Interview by Tehani Wessely.
Bren MacDibble writes SF for all ages. She’s a Clarion Souther, a SuperNovarian, and has had short stories in Dimension6, Andromeda Spaceways Inflight Magazine, Orb Magazine, ShiNy, as well as 12 children’s fiction books with educational publishers.Writing as Cally Black, Bren won the 2015 Ampersand Prize for the YA novel In the Dark Spaces. In 2017, her children’s novel How to Bee, set in a future without bees, will be published by Allen & Unwin. Bren lives in Melbourne with her family and works with gifted children during the day and teaches TAFE at night. She also has a habit of riding motorbikes long distances. You can find out more about Bren at www.macdibble.com
You’re probably best known for your writing for younger readers – what is it that draws you to write for kids (of all ages)?
I think childhood is such a vivid time in people’s lives, everything’s big, scary, unfair, and you think you know who you are, because society hasn’t managed to put you in your place yet. So while you’ve got the least control over your life, you actually have an unblemished powerhouse of personality. Many people live their whole lives never as confident again as they were when they were children. So a child, or a young adult picking up defining messages about themselves, is a perfect and really interesting character for fiction.
I guess it was so vivid for me, I still know how to think like a child, and I love writing science fiction that entertains young people that gets them thinking about the future.
When you look back on yourself starting out as a proto-writer, are there any tips you would give past-you?
Don’t be lazy. Don’t get to being a good writer and think that’ll work out for you. Work hard on digging deeper, picking the bones of all who’ve gone ahead of you, and keep learning.
Can you tell us what are you working on at the moment that we might see in the next year or so?
Allen and Unwin are publishing How to Bee in 2017, which is a children’s novel set in a post-famine, beeless Australia. In this future, poor kids are hired to run through the branches of fruit trees with feathered wands to pollinate the flowers (like people do in Sichuan province now). Peony has her heart set on being hired to be a “bee” even though her mother has other plans for her. I’m excited because it’s given me an opportunity to haul out my feral farm kid voice and attitude, and because it’s a novel that can help deal with young readers’ anxieties about the environment.

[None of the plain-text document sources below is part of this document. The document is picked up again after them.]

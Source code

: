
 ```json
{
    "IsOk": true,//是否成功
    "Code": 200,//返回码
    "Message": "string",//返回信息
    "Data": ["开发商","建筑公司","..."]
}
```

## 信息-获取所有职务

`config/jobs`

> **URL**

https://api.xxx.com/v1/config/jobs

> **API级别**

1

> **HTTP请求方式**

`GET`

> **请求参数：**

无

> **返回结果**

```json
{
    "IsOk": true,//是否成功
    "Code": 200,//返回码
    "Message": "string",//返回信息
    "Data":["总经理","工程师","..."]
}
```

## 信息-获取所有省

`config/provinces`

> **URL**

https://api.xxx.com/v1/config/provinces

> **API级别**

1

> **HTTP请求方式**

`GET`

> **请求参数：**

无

What Australian work have you loved recently?
In the Skin of a Monster by Kathryn Barker is really incredible. Being an identical twin to a school shooter and carrying on living in the same small town is a set up for a rough life, but then to be caught in this fantastical parallel world as well, and told in an amazing voice, it’s gold!
Which author (living or dead) would you most like to sit next to on a long plane trip and why?
Too many to pick! Maybe Margaret Mahy, given that she’s written across all youth genres and has a whole successful career and life of writing behind her. I could ask her all the questions about work/writing/family balance, as well as talk about her amazing writing and ideas.